Vor dem Verhandlungsstart der Metaller Kollektivverträge am 25. September geht man von einem zähen Ringen zwischen Arbeitgebern und Arbeitnehmern aus.
Die durchschnittliche Inflationsrate für den Zeitraum September 2022 bis August 2023 beträgt laut Schnellschätzung der Statistik Austria 9,6 Prozent. Neben der Inflation feilscht die Gewerkschaft üblicherweise auch um den Produktivitätszuwachs, den die Beschäftigten abgegolten bekommen sollen.
Die Ursachen der hohen Inflation - und damit für eine höhere Basis bei den Verhandlungen - sieht die Gewerkschaft in einer halbherzigen Umsetzung von Maßnahmen.
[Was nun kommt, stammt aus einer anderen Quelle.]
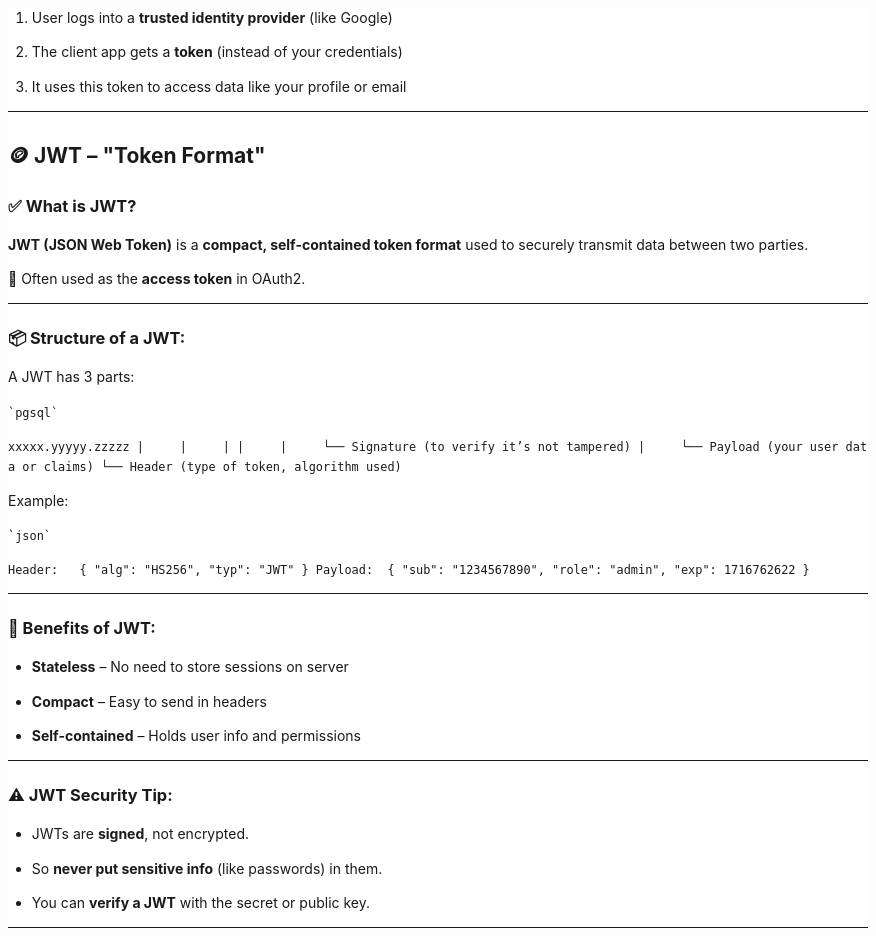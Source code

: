 1. User logs into a **trusted identity provider** (like Google)
    
2. The client app gets a **token** (instead of your credentials)
    
3. It uses this token to access data like your profile or email
    

---

## 🪙 JWT – "Token Format"

### ✅ What is JWT?

**JWT (JSON Web Token)** is a **compact, self-contained token format** used to securely transmit data between two parties.

🔐 Often used as the **access token** in OAuth2.

---

### 📦 Structure of a JWT:

A JWT has 3 parts:
	
	`pgsql`
	
`xxxxx.yyyyy.zzzzz |     |     | |     |     └── Signature (to verify it’s not tampered) |     └── Payload (your user data or claims) └── Header (type of token, algorithm used)`

Example:
	
	`json`
	
`Header:   { "alg": "HS256", "typ": "JWT" } Payload:  { "sub": "1234567890", "role": "admin", "exp": 1716762622 }`

---

### 🎯 Benefits of JWT:

- **Stateless** – No need to store sessions on server
    
- **Compact** – Easy to send in headers
    
- **Self-contained** – Holds user info and permissions
    

---

### ⚠️ JWT Security Tip:

- JWTs are **signed**, not encrypted.
    
- So **never put sensitive info** (like passwords) in them.
    
- You can **verify a JWT** with the secret or public key.
    

---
Die Arbeitnehmervertreter hätten gemeinsam mit den Sozialpartnern wie etwa der Industriellenvereinigung entsprechende Maßnahmen vorgeschlagen, teilte die Gewerkschaft in einer Aussendung mit.
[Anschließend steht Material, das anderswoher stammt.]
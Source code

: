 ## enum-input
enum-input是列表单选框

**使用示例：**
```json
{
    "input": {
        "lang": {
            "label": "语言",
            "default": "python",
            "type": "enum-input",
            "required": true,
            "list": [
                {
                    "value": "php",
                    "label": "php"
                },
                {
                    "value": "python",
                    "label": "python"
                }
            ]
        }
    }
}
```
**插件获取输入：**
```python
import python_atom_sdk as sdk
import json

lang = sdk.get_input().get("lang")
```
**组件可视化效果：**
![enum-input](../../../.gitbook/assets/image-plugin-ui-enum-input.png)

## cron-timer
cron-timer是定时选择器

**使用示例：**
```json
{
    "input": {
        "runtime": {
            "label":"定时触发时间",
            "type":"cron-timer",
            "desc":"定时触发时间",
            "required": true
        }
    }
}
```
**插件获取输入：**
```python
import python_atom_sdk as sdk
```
Der Forderung nach Lohnzurückhaltung, um die
Inflation nicht noch weiter anzuheizen, erteilte der ÖGB-Präsident
Wolfgang Katzian eine Absage: "Das ist ein absolutes No-Go!
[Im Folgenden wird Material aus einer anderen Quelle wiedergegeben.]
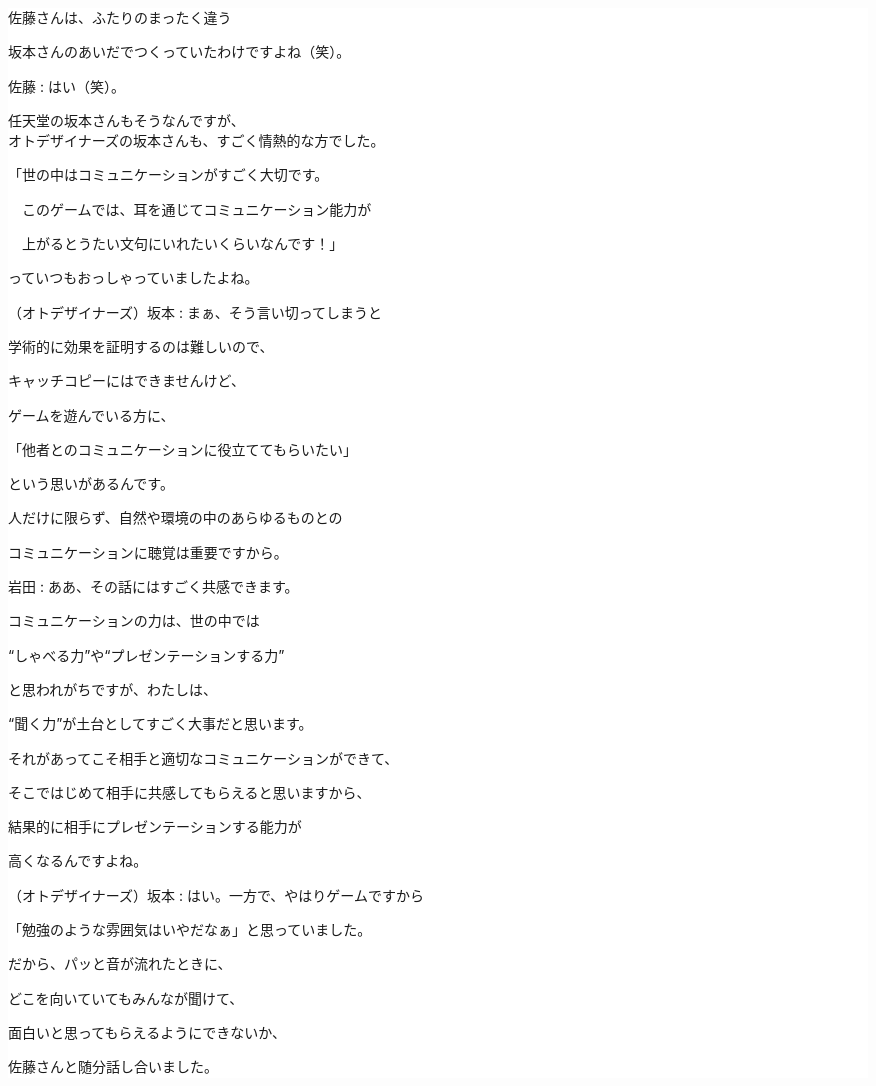 佐藤さんは、ふたりのまったく違う<br> 

坂本さんのあいだでつくっていたわけですよね（笑）。

佐藤
: はい（笑）。<br> 

任天堂の坂本さんもそうなんですが、<br>オトデザイナーズの坂本さんも、すごく情熱的な方でした。<br> 

「世の中はコミュニケーションがすごく大切です。<br> 

　このゲームでは、耳を通じてコミュニケーション能力が<br> 

　上がるとうたい文句にいれたいくらいなんです！」<br> 

っていつもおっしゃっていましたよね。

（オトデザイナーズ）坂本
: まぁ、そう言い切ってしまうと<br> 

学術的に効果を証明するのは難しいので、<br> 

キャッチコピーにはできませんけど、<br> 

ゲームを遊んでいる方に、<br> 

「他者とのコミュニケーションに役立ててもらいたい」<br> 

という思いがあるんです。<br> 

人だけに限らず、自然や環境の中のあらゆるものとの<br> 

コミュニケーションに聴覚は重要ですから。

岩田
: ああ、その話にはすごく共感できます。<br> 

コミュニケーションの力は、世の中では<br> 

“しゃべる力”や“プレゼンテーションする力”<br> 

と思われがちですが、わたしは、<br> 

“聞く力”が土台としてすごく大事だと思います。<br> 

それがあってこそ相手と適切なコミュニケーションができて、<br> 

そこではじめて相手に共感してもらえると思いますから、<br> 

結果的に相手にプレゼンテーションする能力が<br> 

高くなるんですよね。

（オトデザイナーズ）坂本
: はい。一方で、やはりゲームですから<br> 

「勉強のような雰囲気はいやだなぁ」と思っていました。<br> 

だから、パッと音が流れたときに、<br> 

どこを向いていてもみんなが聞けて、<br> 

面白いと思ってもらえるようにできないか、<br> 

佐藤さんと随分話し合いました。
Arbeitnehmer:innen verdienen ihren Anteil am wirtschaftlichen Erfolg und
die Gewerkschaften sorgen dafür, dass die Kaufkraft gesichert wird." Ein Reallohnverlust hätte am Ende negative Auswirkungen auf die
Wirtschaft und würde diese schwächen: "Gerade jetzt müssen neben guten
Lohnabschlüssen endlich inflationsdämpfende Maßnahmen her, um die
Teuerung zu bremsen", so Katzian. "Einmalzahlungen und allenfalls
schlagzeilentaugliche Maßnahmen bleiben der falsche Weg. Showpolitik
reicht schon lange nicht mehr", so der ÖGB-Präsident.
Im Vorjahr einigten sich die
Verhandler bei den Metallern auf ein durchschnittliches Plus bei den
Ist-Löhnen von 7,44 Prozent. Angestellte bekamen um 7 Prozent mehr,
Arbeiter konnten sich je nach Lohnstufe über eine Erhöhung des
Ist-Lohnes um 8 bis 8,9 Prozent freuen.